====== Record set ======
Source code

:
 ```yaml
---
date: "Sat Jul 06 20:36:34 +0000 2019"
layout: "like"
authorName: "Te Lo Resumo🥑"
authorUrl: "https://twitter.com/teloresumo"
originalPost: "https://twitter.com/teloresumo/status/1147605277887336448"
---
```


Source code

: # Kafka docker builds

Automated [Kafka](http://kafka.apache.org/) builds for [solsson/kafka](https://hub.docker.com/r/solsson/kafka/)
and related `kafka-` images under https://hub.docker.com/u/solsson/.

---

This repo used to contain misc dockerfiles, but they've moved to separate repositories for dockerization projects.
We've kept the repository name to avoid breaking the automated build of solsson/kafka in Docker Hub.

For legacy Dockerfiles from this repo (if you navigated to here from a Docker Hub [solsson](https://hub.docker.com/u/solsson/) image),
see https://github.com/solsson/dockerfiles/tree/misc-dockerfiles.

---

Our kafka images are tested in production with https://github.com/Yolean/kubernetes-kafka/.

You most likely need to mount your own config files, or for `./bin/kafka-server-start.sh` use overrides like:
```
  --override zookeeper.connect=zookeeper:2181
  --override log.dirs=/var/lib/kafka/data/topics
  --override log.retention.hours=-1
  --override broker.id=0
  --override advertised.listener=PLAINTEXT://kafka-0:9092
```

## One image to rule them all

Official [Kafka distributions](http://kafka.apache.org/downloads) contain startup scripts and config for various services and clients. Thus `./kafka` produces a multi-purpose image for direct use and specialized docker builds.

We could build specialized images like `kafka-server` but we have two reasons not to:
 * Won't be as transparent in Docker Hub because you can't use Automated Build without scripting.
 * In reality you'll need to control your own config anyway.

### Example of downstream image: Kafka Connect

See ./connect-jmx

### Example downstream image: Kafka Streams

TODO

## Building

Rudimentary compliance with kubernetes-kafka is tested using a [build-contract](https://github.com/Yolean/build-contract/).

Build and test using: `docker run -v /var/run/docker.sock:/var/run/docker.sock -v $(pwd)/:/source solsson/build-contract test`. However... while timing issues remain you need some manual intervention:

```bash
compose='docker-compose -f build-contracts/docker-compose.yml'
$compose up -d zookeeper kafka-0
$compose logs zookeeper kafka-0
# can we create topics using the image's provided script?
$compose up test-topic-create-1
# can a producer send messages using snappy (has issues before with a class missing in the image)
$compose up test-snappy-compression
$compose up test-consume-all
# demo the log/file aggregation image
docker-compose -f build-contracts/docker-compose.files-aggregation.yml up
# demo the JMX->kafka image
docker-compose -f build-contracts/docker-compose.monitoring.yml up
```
======
● Work to be completed: Go through the records above and copy every line holding the word "issues".

● Exercise output:
Build and test using: `docker run -v /var/run/docker.sock:/var/run/docker.sock -v $(pwd)/:/source solsson/build-contract test`. However... while timing issues remain you need some manual intervention:
# can a producer send messages using snappy (has issues before with a class missing in the image)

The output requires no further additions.